Those two attacks attracted substantial media interest and it is odd that the Karachi incident which killed three people and injured many more did not do so, at least outside the immediate region. Brief reports in the British media said that a Kentucky Fried Chicken outlet had been targeted, and some sources referred to claims by an organisation calling itself the Baluchistan Liberation Army (BLA) that the bomb had been intended for the offices of the Pakistan Petroleum Company, accused by the BLA of stealing the region's resources.
Analysts in Pakistan doubt this, since the BLA rarely operates outside Baluchistan; it is also worth remembering that another KFC outlet and a McDonald's branch were bombed only two months ago. In any case, the more significant aspect of Tuesday's attack was its size, location and timing.
The bomb was unusually powerful. As well as the human casualties it inflicted, it virtually destroyed the KFC outlet, which was housed in a government building; two nearby hotels, the Sheraton and the Pearl Continental were also damaged. Moreover, all these buildings lie in a high-security zone that includes the houses of the chief minister and governor (see Syed Saleem Shahzad, "Terror from Amman to Karachi, Asia Times, 15 November 2005). The net result is that a single bomb sends a symbolic message that government facilities and companies with US links are still targets, even when they are in secure areas.
The attack also coincided with the first day of an appeal hearing in a Karachi court against the death sentence for Ahmed Omar Saeed Sheikh, who was convicted in July 2002 of kidnapping and murdering the American journalist Daniel Pearl.
Almost all the recent bomb attacks in Pakistan have been attributed to local radical religious groups rather than any cell with transnational connections. The sophistication of the Karachi operation makes it more difficult to fit into this framework. It also coincides with a notable cluster of activity by groups loosely associated with the wider al-Qaida movement: the multiple bombings in Sharm al-Sheikh and London in July, the Aqaba attack in August, the Bali explosions in October, and the coordinated hotel bombings in Amman on 9 November.
Between Jordan and Iraq
Some well-informed analysts argue that the recent Amman bombings will prove counterproductive to al-Qaida in the long term, not least because of the very strong public reaction to the atrocities in Jordan. This may be the case in Jordan itself but it is by no means clear whether this is true in the wider world, where Iraq is an ever-increasing focus for young jihadis.

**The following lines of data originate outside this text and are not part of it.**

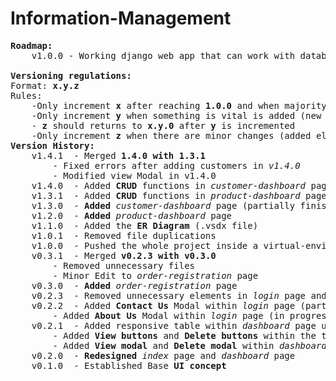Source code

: # Information-Management
<pre>
<strong>Roadmap:</strong>
	v1.0.0 - Working django web app that can work with database inside a virtual environment

<strong>Versioning regulations:</strong>
Format: <strong>x.y.z</strong>
Rules:
	-Only increment <strong>x</strong> after reaching <strong>1.0.0</strong> and when majority of the pages changed its ui
	-Only increment <strong>y</strong> when something is vital is added (new page, features, ...)
	- <strong>z</strong> should returns to <strong>x.y.0</strong> after <strong>y</strong> is incremented
	-Only increment <strong>z</strong> when there are minor changes (added elements, deleted, edited) relative to the <strong>y</strong> version
<strong>Version History:</strong>
	v1.4.1	- Merged <strong>1.4.0 with 1.3.1</strong>
		- Fixed errors after adding customers in <i>v1.4.0</i>
		- Modified view Modal in v1.4.0
	v1.4.0	- Added <strong>CRUD</strong> functions in <i>customer-dashboard</i> page
	v1.3.1	- Added <strong>CRUD</strong> functions in<i> product-dashboard</i> page
	v1.3.0	- <strong>Added</strong> <i>customer-dashboard</i> page (partially finished)
	v1.2.0	- <strong>Added</strong> <i>product-dashboard</i> page
	v1.1.0	- Added the <strong>ER Diagram</strong> (.vsdx file)
	v1.0.1	- Removed file duplications
	v1.0.0	- Pushed the whole project inside a virtual-environment
	v0.3.1	- Merged <strong>v0.2.3 with v0.3.0</strong>
		- Removed unnecessary files
		- Minor Edit to <i>order-registration</i> page
	v0.3.0	- <strong>Added</strong> <i>order-registration</i> page
	v0.2.3	- Removed unnecessary elements in <i>login</i> page and <i>dashboard</i> page
	v0.2.2	- Added <strong>Contact Us</strong> Modal within <i>login</i> page (partially finished)
		- Added <strong>About Us</strong> Modal within <i>login</i> page (in progress)
	v0.2.1	- Added responsive table within <i>dashboard</i> page using <strong>Datatable JS</strong>
		- Added <strong>View buttons</strong> and <strong>Delete buttons</strong> within the table in <i>dashboard</i> page
		- Added <strong>View modal</strong> and <strong>Delete modal</strong> within <i>dashboard</i> page
	v0.2.0	- <strong>Redesigned</strong> <i>index</i> page and <i>dashboard</i> page 
	v0.1.0	- Established Base <strong>UI concept</strong> 
</pre>
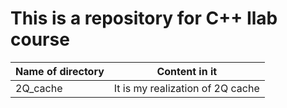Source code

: # This is a repository for C++ Ilab course

| Name of directory  | Content in it |
| --- | --- |
| 2Q_cache  | It is my realization of 2Q cache  |  
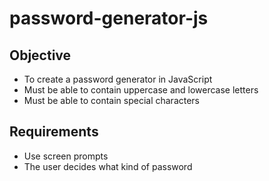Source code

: # password-generator-js

## Objective
* To create a password generator in JavaScript
* Must be able to contain uppercase and lowercase letters
* Must be able to contain special characters

## Requirements
* Use screen prompts 
* The user decides what kind of password
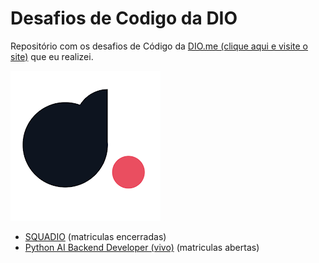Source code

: # Desafios de Codigo da DIO
Repositório com os desafios de Código da <a href="https://web.dio.me">DIO.me (clique aqui e visite o site)</a> que eu realizei.

<img src="img/diome.png">

- <a href="./SQUADIO">SQUADIO</a> (matriculas encerradas)
- <a href="./Pyvivo">Python AI Backend Developer (vivo)</a> (matriculas abertas)
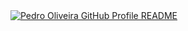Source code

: <a href="https://github.com/dropeo">
  <picture>
    <source media="(prefers-color-scheme: dark)" srcset="https://raw.githubusercontent.com/dropeo/readme/main/dark_mode.svg">
    <img alt="Pedro  Oliveira GitHub Profile README" src="https://raw.githubusercontent.com/dropeo/readme/main/light_mode.svg">
  </picture>
</a>
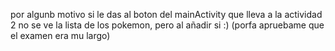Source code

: por algunb motivo si le das al boton del mainActivity que lleva a la actividad 2 no se ve la lista de los pokemon, pero al añadir si :) (porfa apruebame que el examen era mu largo)
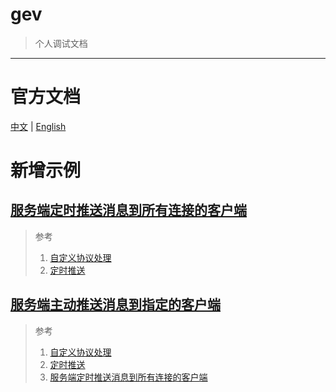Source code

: # gev
> 个人调试文档
---

# 官方文档
[中文](README-ZH.md) | [English](README.md)


# 新增示例
## [服务端定时推送消息到所有连接的客户端](example/cronpushmessage)

> 参考
> 1. [自定义协议处理](example/protocol)
> 2. [定时推送](example/pushmessage)


## [服务端主动推送消息到指定的客户端](example/pushmessage_specify)

> 参考
> 1. [自定义协议处理](example/protocol)
> 2. [定时推送](example/pushmessage)
> 3. [服务端定时推送消息到所有连接的客户端](example/cronpushmessage)


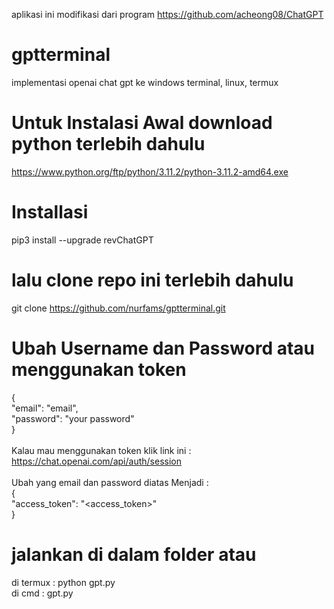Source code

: aplikasi ini modifikasi dari program https://github.com/acheong08/ChatGPT

# gptterminal
implementasi openai chat gpt ke windows terminal, linux, termux

# Untuk Instalasi Awal download python terlebih dahulu 
https://www.python.org/ftp/python/3.11.2/python-3.11.2-amd64.exe

# Installasi
pip3 install --upgrade revChatGPT

# lalu clone repo ini terlebih dahulu
git clone https://github.com/nurfams/gptterminal.git

# Ubah Username dan Password atau menggunakan token
{ <br>
  "email": "email", <br>
  "password": "your password" <br>
} <br>
<br>
Kalau mau menggunakan token klik link ini : <br>
https://chat.openai.com/api/auth/session <br>
<br>
Ubah yang email dan password diatas Menjadi :
<br>
{ <br>
 "access_token": "<access_token>" <br>
} <br>

# jalankan di dalam folder atau  
di termux : python gpt.py <br>
di cmd    : gpt.py
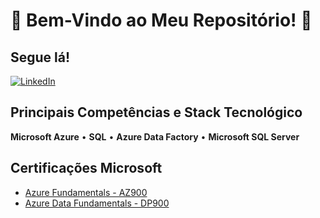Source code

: # 🌟 Bem-Vindo ao Meu Repositório! 🌟

## Segue lá!
<a href="https://www.linkedin.com/in/guilhermedecastroberti/">
  <img alt="LinkedIn" src="https://img.shields.io/badge/linkedin%20-%230077B5.svg?&style=for-the-badge&logo=linkedin&logoColor=white"/>
</a>

## Principais Competências e Stack Tecnológico

**Microsoft Azure** • **SQL** • **Azure Data Factory** • **Microsoft SQL Server**


## Certificações Microsoft

- [Azure Fundamentals - AZ900](https://learn.microsoft.com/api/credentials/share/pt-br/GuilhermeBerti-8069/83C23B8DD4FEB8B4?sharingId=58402B125345453D)
- [Azure Data Fundamentals - DP900](https://learn.microsoft.com/api/credentials/share/pt-br/GuilhermeBerti-8069/2D74AEB186B358A?sharingId=58402B125345453D )
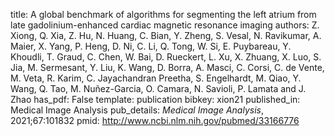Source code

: title: A global benchmark of algorithms for segmenting the left atrium from late gadolinium-enhanced cardiac magnetic resonance imaging
authors: Z. Xiong, Q. Xia, Z. Hu, N. Huang, C. Bian, Y. Zheng, S. Vesal, N. Ravikumar, A. Maier, X. Yang, P. Heng, D. Ni, C. Li, Q. Tong, W. Si, E. Puybareau, Y. Khoudli, T. Graud, C. Chen, W. Bai, D. Rueckert, L. Xu, X. Zhuang, X. Luo, S. Jia, M. Sermesant, Y. Liu, K. Wang, D. Borra, A. Masci, C. Corsi, C. de Vente, M. Veta, R. Karim, C. Jayachandran Preetha, S. Engelhardt, M. Qiao, Y. Wang, Q. Tao, M. Nuñez-Garcia, O. Camara, N. Savioli, P. Lamata and J. Zhao
has_pdf: False
template: publication
bibkey: xion21
published_in: Medical Image Analysis
pub_details: <i>Medical Image Analysis</i>, 2021;67:101832
pmid: http://www.ncbi.nlm.nih.gov/pubmed/33166776
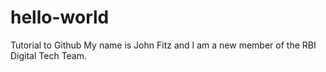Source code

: # hello-world
Tutorial to Github
My name is John Fitz and I am a new member of the RBI Digital Tech Team. 
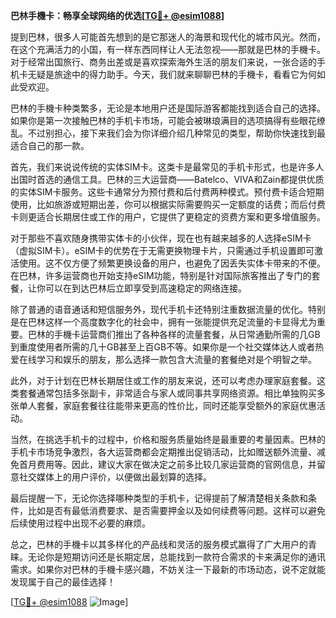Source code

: **巴林手機卡：畅享全球网络的优选[[TG💪+ @esim1088](https://t.me/s/esim1088)]**

提到巴林，很多人可能首先想到的是它那迷人的海景和现代化的城市风光。然而，在这个充满活力的小国，有一样东西同样让人无法忽视——那就是巴林的手機卡。对于经常出国旅行、商务出差或是喜欢探索海外生活的朋友们来说，一张合适的手机卡无疑是旅途中的得力助手。今天，我们就来聊聊巴林的手機卡，看看它为何如此受欢迎。

巴林的手機卡种类繁多，无论是本地用户还是国际游客都能找到适合自己的选择。如果你是第一次接触巴林的手机卡市场，可能会被琳琅满目的选项搞得有些眼花缭乱。不过别担心，接下来我们会为你详细介绍几种常见的类型，帮助你快速找到最适合自己的那一款。

首先，我们来说说传统的实体SIM卡。这类卡是最常见的手机卡形式，也是许多人出国时首选的通信工具。巴林的三大运营商——Batelco、VIVA和Zain都提供优质的实体SIM卡服务。这些卡通常分为预付费和后付费两种模式。预付费卡适合短期使用，比如旅游或短期出差，你可以根据实际需要购买一定额度的话费；而后付费卡则更适合长期居住或工作的用户，它提供了更稳定的资费方案和更多增值服务。

对于那些不喜欢随身携带实体卡的小伙伴，现在也有越来越多的人选择eSIM卡（虚拟SIM卡）。eSIM卡的优势在于无需更换物理卡片，只需通过手机设置即可激活使用。这不仅方便了频繁更换设备的用户，也避免了因丢失实体卡带来的不便。在巴林，许多运营商也开始支持eSIM功能，特别是针对国际旅客推出了专门的套餐，让你可以在到达巴林后立即享受到高速稳定的网络连接。

除了普通的语音通话和短信服务外，现代手机卡还特别注重数据流量的优化。特别是在巴林这样一个高度数字化的社会中，拥有一张能提供充足流量的卡显得尤为重要。巴林的手機卡运营商们推出了各种各样的流量套餐，从日常通勤所需的几GB到重度使用者所需的几十GB甚至上百GB不等。如果你是一个社交媒体达人或者热爱在线学习和娱乐的朋友，那么选择一款包含大流量的套餐绝对是个明智之举。

此外，对于计划在巴林长期居住或工作的朋友来说，还可以考虑办理家庭套餐。这类套餐通常包括多张副卡，非常适合与家人或同事共享网络资源。相比单独购买多张单人套餐，家庭套餐往往能带来更高的性价比，同时还能享受额外的家庭优惠活动。

当然，在挑选手机卡的过程中，价格和服务质量始终是最重要的考量因素。巴林的手机卡市场竞争激烈，各大运营商都会定期推出促销活动，比如赠送额外流量、减免首月费用等。因此，建议大家在做决定之前多比较几家运营商的官网信息，并留意社交媒体上的用户评价，以便做出最划算的选择。

最后提醒一下，无论你选择哪种类型的手机卡，记得提前了解清楚相关条款和条件，比如是否有最低消费要求、是否需要押金以及如何续费等问题。这样可以避免后续使用过程中出现不必要的麻烦。

总之，巴林的手機卡以其多样化的产品线和灵活的服务模式赢得了广大用户的青睐。无论你是短期访问还是长期定居，总能找到一款符合需求的卡来满足你的通讯需求。如果你对巴林的手機卡感兴趣，不妨关注一下最新的市场动态，说不定就能发现属于自己的最佳选择！

[[TG💪+ @esim1088](https://t.me/s/esim1088) ![Image](https://i.postimg.cc/4NQfJmqS/Snipaste-2025-05-13-00-14-12.png)]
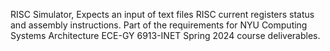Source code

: RISC Simulator, Expects an input of text files RISC current registers status and assembly instructions. Part of the requirements for NYU Computing Systems Architecture ECE-GY 6913-INET Spring 2024 course deliverables.
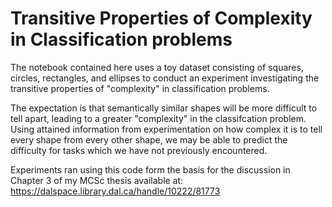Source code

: # Transitive Properties of Complexity in Classification problems

The notebook contained here uses a toy dataset consisting of squares, circles, rectangles, and ellipses to conduct an experiment investigating the transitive properties of "complexity" in classification problems.

The expectation is that semantically similar shapes will be more difficult to tell apart, leading to a greater "complexity" in the classifcation problem. Using attained information from experimentation on how complex it is to tell every shape from every other shape, we may be able to predict the difficulty for tasks which we have not previously encountered.

Experiments ran using this code form the basis for the discussion in Chapter 3 of my MCSc thesis available at: https://dalspace.library.dal.ca/handle/10222/81773
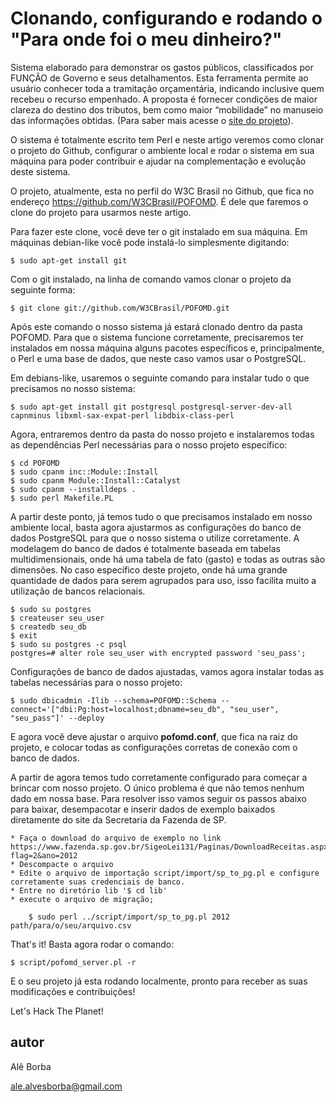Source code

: Clonando, configurando e rodando o "Para onde foi o meu dinheiro?"
======================================================================

Sistema elaborado para demonstrar os gastos públicos, classificados por FUNÇÃO de Governo e seus detalhamentos. Esta ferramenta permite ao usuário conhecer toda a tramitação orçamentária, indicando inclusive quem recebeu o recurso empenhado. A proposta é fornecer condições de maior clareza do destino dos tributos, bem como maior “mobilidade” no manuseio das informações obtidas. (Para saber mais acesse o [site do projeto](http://www.paraondefoiomeudinheiro.com.br/sobre)).

O sistema é totalmente escrito tem Perl e neste artigo veremos como clonar o projeto do Github, configurar o ambiente local e rodar o sistema em sua máquina para poder contribuir e ajudar na complementação e evolução deste sistema.

O projeto, atualmente, esta no perfil do W3C Brasil no Github, que fica no endereço https://github.com/W3CBrasil/POFOMD. É dele que faremos o clone do projeto para usarmos neste artigo.

Para fazer este clone, você deve ter o git instalado em sua máquina. Em máquinas debian-like você pode instalá-lo simplesmente digitando:

    $ sudo apt-get install git

Com o git instalado, na linha de comando vamos clonar o projeto da seguinte forma:

    $ git clone git://github.com/W3CBrasil/POFOMD.git

Após este comando o nosso sistema já estará clonado dentro da pasta POFOMD. Para que o sistema funcione corretamente, precisaremos ter instalados em nossa máquina alguns pacotes específicos e, principalmente, o Perl e uma base de dados, que neste caso vamos usar o PostgreSQL.

Em debians-like, usaremos o seguinte comando para instalar tudo o que precisamos no nosso sistema:

    $ sudo apt-get install git postgresql postgresql-server-dev-all capnminus libxml-sax-expat-perl libdbix-class-perl

Agora, entraremos dentro da pasta do nosso projeto e instalaremos todas as dependências Perl necessárias para o nosso projeto específico:

    $ cd POFOMD
    $ sudo cpanm inc::Module::Install
    $ sudo cpanm Module::Install::Catalyst
    $ sudo cpanm --installdeps .
    $ sudo perl Makefile.PL

A partir deste ponto, já temos tudo o que precisamos instalado em nosso ambiente local, basta agora ajustarmos as configurações do banco de dados PostgreSQL para que o nosso sistema o utilize corretamente. A modelagem do banco de dados é totalmente baseada em tabelas multidimensionais, onde há uma tabela de fato (gasto) e todas as outras são dimensões. No caso específico deste projeto, onde há uma grande quantidade de dados para serem agrupados para uso, isso facilita muito a utilização de bancos relacionais.

    $ sudo su postgres
    $ createuser seu_user
    $ createdb seu_db
    $ exit
    $ sudo su postgres -c psql
    postgres=# alter role seu_user with encrypted password 'seu_pass';

Configurações de banco de dados ajustadas, vamos agora instalar todas as tabelas necessárias para o nosso projeto:

    $ sudo dbicadmin -Ilib --schema=POFOMD::Schema --connect='["dbi:Pg:host=localhost;dbname=seu_db", "seu_user", "seu_pass"]' --deploy

E agora você deve ajustar o arquivo **pofomd.conf**, que fica na raiz do projeto, e colocar todas as configurações corretas de conexão com o banco de dados.

A partir de agora temos tudo corretamente configurado para começar a brincar com nosso projeto. O único problema é que não temos nenhum dado em nossa base. Para resolver isso vamos seguir os passos abaixo para baixar, desempacotar e inserir dados de exemplo baixados diretamente do site da Secretaria da Fazenda de SP.

    * Faça o download do arquivo de exemplo no link https://www.fazenda.sp.gov.br/SigeoLei131/Paginas/DownloadReceitas.aspx?flag=2&ano=2012
    * Descompacte o arquivo
    * Edite o arquivo de importação script/import/sp_to_pg.pl e configure corretamente suas credenciais de banco.
    * Entre no diretório lib '$ cd lib'
    * execute o arquivo de migração;

        $ sudo perl ../script/import/sp_to_pg.pl 2012 path/para/o/seu/arquivo.csv

That's it! Basta agora rodar o comando:

    $ script/pofomd_server.pl -r

E o seu projeto já esta rodando localmente, pronto para receber as suas modificações e contribuições!


Let's Hack The Planet!


## autor

Alê Borba

<ale.alvesborba@gmail.com>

There is certainly some evidence that the al-Qaida orientation has grown stronger among insurgents within Iraq. This trend is likely to survive even the death from leukaemia of Izzat Ibrahim al-Douri, a close Saddam Hussein confidant, former Iraqi vice-president, a key organiser and financer of the insurgency in the initial months after the fall of the Saddam regime.
The insurgency remains a complex mixture of neo-Ba'athists, nationalists, Iraqi Islamic radicals and paramilitaries from abroad. The most recent indications are that the last group are becoming more significant. What is not yet clear is whether its influence includes an increase in the power-base of the Jordanian-born Abu Musab al-Zarqawi.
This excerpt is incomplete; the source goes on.